Yeah, but what distro? Are you a Ubuntu hipster? (“It has that cool African name!”). Are you a Slackware purist? (“It’s the only real Unix-like system”). Are you a Gentoo guy? (“No, really, I’m ‘leet because I watch hours of compile scroll during setup”).
Software is one place where real snobbery does live.
Thrice have I earnestly sought to buy a Fender and was wooed by an Ibanez. Closest I’ve ever come was one Mexican Tele that sounded exactly as rough and tough as it should have but still played like a dream.
Well, I said “Apple” and “Prius” in the same sentence, so that’s the same thing, right?
Mint, until I bought a mobo that refuses to play.
I wouldn’t call having a few premium product choices being a snob. Even low-priced products are premium to a lot of low income folks, who just want to treat themselves, albeit in a more moderate fashion. My “snobbish” choices are:
o Favorite beer: Grolsch ($9 for a 16 oz four pack, and worth it!)
o Bennet’s tartar sauce
o Prime Choice steak sauce
o Old Spice cologne, deodorant, after shave
I can probably think of some more of my “snobbish” simple pleasures, but I have to go to the StadCave and get ready for the football games tonight. Oh! One more:
HD plasma TV in the basement . . . woohoo!
1. Watches. Baume et Mercier. (Rolexes are tacky.)
2. Pearls. Oriental not cultured. Preferably inherited.
Ubuntu on my “lie in bed and watch Netflix” laptop, because only Ubuntu is Netflix-compatible.
Debian on any other laptops or desktops that don’t need to be able to access Netflix.
TinyCore for the old Pentium III I use as my home server.
Tube amps or nothing!
I have been to the town where Grolsch is made. Not a bad beer.
Bob’s Big Boy Bleu Cheese.
I agree with this. I’d say that I’m snobbish about plenty of things, in that I generally don’t settle for the alternatives… but I’ve also been to Seattle, where you actually get looked at differently by people who won’t settle for whatever it is you’re doing. In that respect, I’m not really a snob about anything at all. I have quite a few expensive tastes, but if I’m talking to someone who enjoys generic versions of the same things, we’ll talk about it and I’m far more likely to go out of my way to blend in rather than appear better.

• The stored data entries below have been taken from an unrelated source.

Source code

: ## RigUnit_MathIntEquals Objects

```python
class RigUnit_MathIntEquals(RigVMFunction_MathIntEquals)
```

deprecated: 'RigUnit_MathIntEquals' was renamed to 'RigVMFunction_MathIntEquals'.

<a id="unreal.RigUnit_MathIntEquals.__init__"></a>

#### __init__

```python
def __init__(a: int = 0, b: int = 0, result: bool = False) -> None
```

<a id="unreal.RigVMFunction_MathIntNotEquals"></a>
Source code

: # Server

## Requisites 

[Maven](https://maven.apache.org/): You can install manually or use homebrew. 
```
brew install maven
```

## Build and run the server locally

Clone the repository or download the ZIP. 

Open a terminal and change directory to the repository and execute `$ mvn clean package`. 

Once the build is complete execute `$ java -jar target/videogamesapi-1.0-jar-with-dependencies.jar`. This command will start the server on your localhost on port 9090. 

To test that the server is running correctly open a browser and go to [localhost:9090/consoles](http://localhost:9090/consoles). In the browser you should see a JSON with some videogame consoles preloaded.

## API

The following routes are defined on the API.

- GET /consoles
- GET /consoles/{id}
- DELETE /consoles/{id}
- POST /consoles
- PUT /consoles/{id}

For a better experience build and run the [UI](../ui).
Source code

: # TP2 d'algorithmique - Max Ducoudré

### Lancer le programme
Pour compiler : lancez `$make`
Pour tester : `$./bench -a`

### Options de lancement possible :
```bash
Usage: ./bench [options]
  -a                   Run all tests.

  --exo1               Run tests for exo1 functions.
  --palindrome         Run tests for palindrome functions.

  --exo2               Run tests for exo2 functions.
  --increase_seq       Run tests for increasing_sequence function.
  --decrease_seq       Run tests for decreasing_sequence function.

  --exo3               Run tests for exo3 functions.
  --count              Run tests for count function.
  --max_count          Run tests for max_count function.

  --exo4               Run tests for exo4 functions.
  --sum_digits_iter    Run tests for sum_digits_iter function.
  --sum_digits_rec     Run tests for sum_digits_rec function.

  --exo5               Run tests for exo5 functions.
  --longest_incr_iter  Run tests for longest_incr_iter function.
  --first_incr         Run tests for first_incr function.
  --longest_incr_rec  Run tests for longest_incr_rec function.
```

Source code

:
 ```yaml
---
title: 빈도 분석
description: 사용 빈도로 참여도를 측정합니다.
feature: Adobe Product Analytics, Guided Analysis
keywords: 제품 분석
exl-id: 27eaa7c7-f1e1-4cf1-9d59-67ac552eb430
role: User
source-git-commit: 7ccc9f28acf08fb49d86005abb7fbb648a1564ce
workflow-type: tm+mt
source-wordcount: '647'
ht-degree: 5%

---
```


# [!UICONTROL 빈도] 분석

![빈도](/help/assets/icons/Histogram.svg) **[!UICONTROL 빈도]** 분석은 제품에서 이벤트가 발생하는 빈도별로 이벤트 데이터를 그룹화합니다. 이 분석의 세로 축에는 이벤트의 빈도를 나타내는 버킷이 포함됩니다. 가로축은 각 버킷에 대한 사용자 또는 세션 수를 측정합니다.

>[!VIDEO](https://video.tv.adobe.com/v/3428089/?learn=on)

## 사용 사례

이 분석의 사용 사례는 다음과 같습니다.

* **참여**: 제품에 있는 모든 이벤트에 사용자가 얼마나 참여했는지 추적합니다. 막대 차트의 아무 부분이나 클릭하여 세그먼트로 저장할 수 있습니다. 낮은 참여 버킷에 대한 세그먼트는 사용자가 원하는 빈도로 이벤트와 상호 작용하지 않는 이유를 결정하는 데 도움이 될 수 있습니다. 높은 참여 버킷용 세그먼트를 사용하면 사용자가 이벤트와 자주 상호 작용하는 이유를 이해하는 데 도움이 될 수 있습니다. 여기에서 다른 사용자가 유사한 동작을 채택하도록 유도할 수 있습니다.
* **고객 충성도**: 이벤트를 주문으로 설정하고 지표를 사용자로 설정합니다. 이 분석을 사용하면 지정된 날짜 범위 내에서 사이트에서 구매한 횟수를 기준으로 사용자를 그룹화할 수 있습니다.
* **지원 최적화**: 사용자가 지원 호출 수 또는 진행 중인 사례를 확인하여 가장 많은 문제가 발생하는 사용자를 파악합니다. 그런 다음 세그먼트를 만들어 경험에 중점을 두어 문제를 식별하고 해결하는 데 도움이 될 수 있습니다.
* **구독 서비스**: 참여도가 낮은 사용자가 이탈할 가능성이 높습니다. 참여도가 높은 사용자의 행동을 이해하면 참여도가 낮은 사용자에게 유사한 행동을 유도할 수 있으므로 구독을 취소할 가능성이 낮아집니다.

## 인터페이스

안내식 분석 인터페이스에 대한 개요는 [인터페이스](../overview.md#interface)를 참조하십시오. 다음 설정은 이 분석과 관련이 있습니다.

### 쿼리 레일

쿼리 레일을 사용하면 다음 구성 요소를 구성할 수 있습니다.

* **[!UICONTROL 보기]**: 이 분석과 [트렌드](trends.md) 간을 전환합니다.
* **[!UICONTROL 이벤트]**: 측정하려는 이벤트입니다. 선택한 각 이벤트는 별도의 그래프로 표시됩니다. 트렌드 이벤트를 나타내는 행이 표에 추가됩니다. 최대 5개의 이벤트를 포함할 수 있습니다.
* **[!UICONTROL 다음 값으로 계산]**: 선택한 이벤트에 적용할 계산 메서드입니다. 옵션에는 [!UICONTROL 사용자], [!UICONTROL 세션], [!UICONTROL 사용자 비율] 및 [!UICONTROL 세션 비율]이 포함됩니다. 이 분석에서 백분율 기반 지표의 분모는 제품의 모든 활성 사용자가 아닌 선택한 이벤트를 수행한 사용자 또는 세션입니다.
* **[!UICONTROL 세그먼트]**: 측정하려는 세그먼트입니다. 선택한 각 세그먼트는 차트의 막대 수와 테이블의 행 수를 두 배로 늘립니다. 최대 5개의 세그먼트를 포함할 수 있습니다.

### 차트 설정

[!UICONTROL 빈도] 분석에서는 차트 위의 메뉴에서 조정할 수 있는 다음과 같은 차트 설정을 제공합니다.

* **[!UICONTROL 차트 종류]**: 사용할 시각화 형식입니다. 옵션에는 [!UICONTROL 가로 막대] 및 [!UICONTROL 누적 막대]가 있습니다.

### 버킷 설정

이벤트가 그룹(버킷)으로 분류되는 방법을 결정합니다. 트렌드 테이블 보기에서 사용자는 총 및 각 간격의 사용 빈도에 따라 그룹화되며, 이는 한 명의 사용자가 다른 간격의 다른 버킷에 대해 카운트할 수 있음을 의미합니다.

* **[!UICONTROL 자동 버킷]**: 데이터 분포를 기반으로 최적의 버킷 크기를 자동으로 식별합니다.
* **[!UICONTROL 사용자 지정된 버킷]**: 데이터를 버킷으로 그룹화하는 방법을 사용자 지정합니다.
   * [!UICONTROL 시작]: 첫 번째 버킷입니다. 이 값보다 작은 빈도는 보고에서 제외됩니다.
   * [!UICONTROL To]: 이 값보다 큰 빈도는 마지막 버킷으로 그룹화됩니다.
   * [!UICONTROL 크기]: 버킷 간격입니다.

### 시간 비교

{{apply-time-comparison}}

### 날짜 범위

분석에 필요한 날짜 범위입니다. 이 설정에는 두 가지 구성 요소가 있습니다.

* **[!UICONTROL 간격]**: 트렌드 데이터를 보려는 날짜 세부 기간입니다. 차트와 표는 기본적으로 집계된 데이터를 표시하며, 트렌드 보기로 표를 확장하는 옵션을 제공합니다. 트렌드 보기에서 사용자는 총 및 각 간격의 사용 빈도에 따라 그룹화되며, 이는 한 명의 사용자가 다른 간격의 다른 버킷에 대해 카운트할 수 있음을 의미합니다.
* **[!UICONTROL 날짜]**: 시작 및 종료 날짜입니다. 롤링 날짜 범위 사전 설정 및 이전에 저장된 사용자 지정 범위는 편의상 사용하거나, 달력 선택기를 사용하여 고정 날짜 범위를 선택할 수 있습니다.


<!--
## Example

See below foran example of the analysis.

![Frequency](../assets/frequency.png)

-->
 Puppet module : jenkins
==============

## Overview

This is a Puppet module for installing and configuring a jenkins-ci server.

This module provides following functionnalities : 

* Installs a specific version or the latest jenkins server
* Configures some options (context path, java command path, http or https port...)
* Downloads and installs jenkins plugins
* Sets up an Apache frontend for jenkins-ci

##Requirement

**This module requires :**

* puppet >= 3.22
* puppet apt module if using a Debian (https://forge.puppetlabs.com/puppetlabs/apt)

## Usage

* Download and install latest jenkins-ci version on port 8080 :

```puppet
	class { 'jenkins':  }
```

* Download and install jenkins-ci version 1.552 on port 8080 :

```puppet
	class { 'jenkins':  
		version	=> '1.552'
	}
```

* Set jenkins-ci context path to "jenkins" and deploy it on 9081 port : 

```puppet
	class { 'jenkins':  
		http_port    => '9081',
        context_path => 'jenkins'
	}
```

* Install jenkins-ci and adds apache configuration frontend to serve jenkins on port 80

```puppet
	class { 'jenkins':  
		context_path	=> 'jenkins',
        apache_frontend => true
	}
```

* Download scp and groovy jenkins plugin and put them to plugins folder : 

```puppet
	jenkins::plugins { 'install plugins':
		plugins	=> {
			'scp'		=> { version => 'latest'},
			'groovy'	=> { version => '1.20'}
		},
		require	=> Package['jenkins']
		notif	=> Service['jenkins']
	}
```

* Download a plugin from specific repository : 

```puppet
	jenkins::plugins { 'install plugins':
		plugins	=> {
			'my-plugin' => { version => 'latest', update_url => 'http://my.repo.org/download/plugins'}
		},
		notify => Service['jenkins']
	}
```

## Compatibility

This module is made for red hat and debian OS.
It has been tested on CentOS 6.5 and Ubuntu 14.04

Except for television. I rag on my friends who love television because it is such a colossal waste of time.
I aspire to own an 80’s Wagoneer and fill it with kids and a dog. Only a Betsy Ross flag birthmark could make me feel more American.
I had a point, but Douglas at #4 said it first, and better.
That said, I’m trying (and thus far failing) to think of something about which I am a snob, although it could be argued I’m a snob about the fact that I’m not, if one wants to get meta about it.
Somewhat related: roundabout 2012 when the subject of Mitt Romney having a car elevator came up, I went off on someone who scoffed at it: “Who cares that he has a car elevator? That’s friggin’ awesome! Just because I don’t expect to ever want or need something like that doesn’t mean I can’t appreciate it when someone else does.”
Grolsch: Number one on the list of beer names that are as fun to say as they are to drink.